USAA MUTUAL FUND INC
24F-2NT, 1997-02-20
Previous: UNITED SERVICES FUNDS, 497, 1997-02-20
Next: VARIABLE ANNUITY ACCT C OF AETNA LIFE INSURANCE & ANNUITY CO, 485APOS, 1997-02-20




                         U.S. SECURITIES AND EXCHANGE COMMISSION
                                Washington, D.C.  20549

                                      FORM 24f-2 
                            Annual Notice of Securities Sold 
                                 Pursuant to Rule 24F-2

                 Read instructions at end of Form before preparing Form
                                 Please print or type

 1. Name and address of issurer:          USAA MUTUAL FUND, INC.
                                          10750 Robert F. McDermott Freeway
                                          San Antonio, Texas  78288

 2. Name of each series or class of funds for which this notice is filed:

                                   S&P 500 Index Fund

 3. Investment Company Act File Number:  811-2429
    Securities Act File Number:          2-49560

 4. Last day of the fiscal year for which this notice 
    is filed: December 31, 1996

 5. Check this box if this notice is being filed more than 180 days 
    after the close of the issuer's fiscal year for purposes of 
    reporting securities sold after the close of the fiscal year but 
    before termination of the issuer's 24f-2 declaration:   Not Applicable

 6. Date of termination of issuer's declaration under rule 24f-2(a)(1), 
    if applicable (see instruction A.6):   Not Applicable

 7. Number and amount of securities of the same class or series which 
    had been registered under the Securities Act of 1933 other than 
    pursuant to rule 24f-2 in a prior fiscal year, but which remained 
    unsold at the beginning of the fiscal year:   Not Applicable

 8. Number and amount of securities registered during the fiscal year 
    other than pursuant to rule 24f-2:                   0                  $0

 9. Number and aggregate sale price of securities sold during the fiscal year:
                                                16,887,079        $177,897,878

10. Number and aggregate sale price of securities sold during the fiscal year 
    in reliance upon registration pursuant to rule 24f-2:
                                                16,887,079        $177,897,878

11. Number and aggregate sale price of securities issued during the fiscal 
    year in connection with dividend reinvestment plans, if applicable 
    (see Instruction B.7):                          95,983          $1,086,693 

12. Calculation of registration fees:

   (i) Aggregate sale price of securities sold during the fiscal year in 
       reliance on rule 24f-2 (from Item 10):                   $ 177,897,878 

  (ii) Aggregate price of shares issued in connection with
       dividend reinvestment plans (from Item 11, if applicable): + 1,086,693 

 (iii) Aggregate price of shares redeemed or repurchased during
       the fiscal year (if applicable):                           -16,514,839 

  (iv) Aggregate price of shares redeemed or repurchased and 
       previously applied as a reduction to filing fees pursuant to
       rule 24e-2 (if applicable):                                +         0 

   (v) Net aggregate price of securities sold and issued during
       the fiscal year in reliance on rule 24f-2 [line (i), plus line
       (ii), less line (iii), plus line (iv)] (if applicable):  $ 162,469,732 

  (vi) Multiplier prescribed by Section 6(b) of the Securities Act
       of 1933 or other applicable law or regulation  (see 
       Instruction C.6):                                        x      1/3300

 (vii) Fee due [line (i) or line (v) multiplied by line (vi)]:  $   49,233.25 

Instruction: Issuers should complete lines (ii), (iii), (iv), and (v) only if 
             the form is being filed within 60 days after the close of the 
             issuers fiscal year.  See Instruction C.3.

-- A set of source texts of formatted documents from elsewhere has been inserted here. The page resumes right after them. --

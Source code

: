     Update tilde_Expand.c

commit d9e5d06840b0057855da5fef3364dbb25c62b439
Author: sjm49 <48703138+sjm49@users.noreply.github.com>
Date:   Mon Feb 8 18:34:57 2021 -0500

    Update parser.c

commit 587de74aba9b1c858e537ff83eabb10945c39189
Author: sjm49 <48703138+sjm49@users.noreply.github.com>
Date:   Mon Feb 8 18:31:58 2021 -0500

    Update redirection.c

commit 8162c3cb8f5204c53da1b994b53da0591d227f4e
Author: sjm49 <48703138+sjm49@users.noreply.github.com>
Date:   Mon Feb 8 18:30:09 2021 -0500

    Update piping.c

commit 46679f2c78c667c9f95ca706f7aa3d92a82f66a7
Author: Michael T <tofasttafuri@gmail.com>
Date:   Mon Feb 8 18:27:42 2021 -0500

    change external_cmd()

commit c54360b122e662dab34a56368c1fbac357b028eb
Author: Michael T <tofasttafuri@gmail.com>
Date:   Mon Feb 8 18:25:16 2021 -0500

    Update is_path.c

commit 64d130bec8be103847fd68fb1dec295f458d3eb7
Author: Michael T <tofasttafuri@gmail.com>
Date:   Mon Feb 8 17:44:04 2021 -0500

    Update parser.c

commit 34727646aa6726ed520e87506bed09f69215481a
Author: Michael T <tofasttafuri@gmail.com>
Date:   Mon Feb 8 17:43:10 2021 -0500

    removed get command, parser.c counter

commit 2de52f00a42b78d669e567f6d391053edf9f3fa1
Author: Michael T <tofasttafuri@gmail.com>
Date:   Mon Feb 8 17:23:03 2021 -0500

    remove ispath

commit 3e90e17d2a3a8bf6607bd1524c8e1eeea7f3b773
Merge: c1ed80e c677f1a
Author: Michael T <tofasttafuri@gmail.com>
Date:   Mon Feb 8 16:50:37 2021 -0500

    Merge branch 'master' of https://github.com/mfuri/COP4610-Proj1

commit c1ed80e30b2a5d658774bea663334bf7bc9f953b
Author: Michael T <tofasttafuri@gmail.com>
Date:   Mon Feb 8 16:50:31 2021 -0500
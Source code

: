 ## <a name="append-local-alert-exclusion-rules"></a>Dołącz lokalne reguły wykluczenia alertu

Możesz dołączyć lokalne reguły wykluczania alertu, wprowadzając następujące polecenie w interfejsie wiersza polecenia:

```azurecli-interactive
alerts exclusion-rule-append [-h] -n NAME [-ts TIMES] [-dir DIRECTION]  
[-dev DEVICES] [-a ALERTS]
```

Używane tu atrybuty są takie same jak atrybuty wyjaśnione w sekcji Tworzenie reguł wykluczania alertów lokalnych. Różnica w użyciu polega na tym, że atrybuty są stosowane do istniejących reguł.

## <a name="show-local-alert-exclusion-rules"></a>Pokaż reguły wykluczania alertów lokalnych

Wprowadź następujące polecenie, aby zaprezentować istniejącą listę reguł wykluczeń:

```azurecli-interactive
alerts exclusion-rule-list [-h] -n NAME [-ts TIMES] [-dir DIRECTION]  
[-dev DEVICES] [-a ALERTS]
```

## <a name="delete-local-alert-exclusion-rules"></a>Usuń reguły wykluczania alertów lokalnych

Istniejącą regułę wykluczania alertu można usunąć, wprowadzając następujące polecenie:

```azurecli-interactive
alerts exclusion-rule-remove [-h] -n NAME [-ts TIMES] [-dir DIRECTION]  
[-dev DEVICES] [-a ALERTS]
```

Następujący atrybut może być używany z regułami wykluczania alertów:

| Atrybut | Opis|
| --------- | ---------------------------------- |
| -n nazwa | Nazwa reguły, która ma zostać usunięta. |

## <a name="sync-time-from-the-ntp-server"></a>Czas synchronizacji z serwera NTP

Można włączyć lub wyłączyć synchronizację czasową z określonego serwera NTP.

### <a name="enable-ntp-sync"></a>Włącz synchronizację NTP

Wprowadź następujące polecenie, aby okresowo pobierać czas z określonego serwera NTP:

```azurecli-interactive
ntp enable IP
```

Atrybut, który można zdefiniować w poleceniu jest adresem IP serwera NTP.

13. Check box if fees are being remitted to the Commission's lockbox depository
    as described in section 3a of the Commission's Rules of Informal and Other 
    Procedures (17 CFR 202.3a).                                        [  X  ]

    Date of mailing or wire transfer of filing fees to the Commission's lockbox 
    depository:  February 19, 1997

                                      SIGNATURES

    This report has been signed below by the following persons on behalf of the
    issuer and in the capacities and on the dates indicated.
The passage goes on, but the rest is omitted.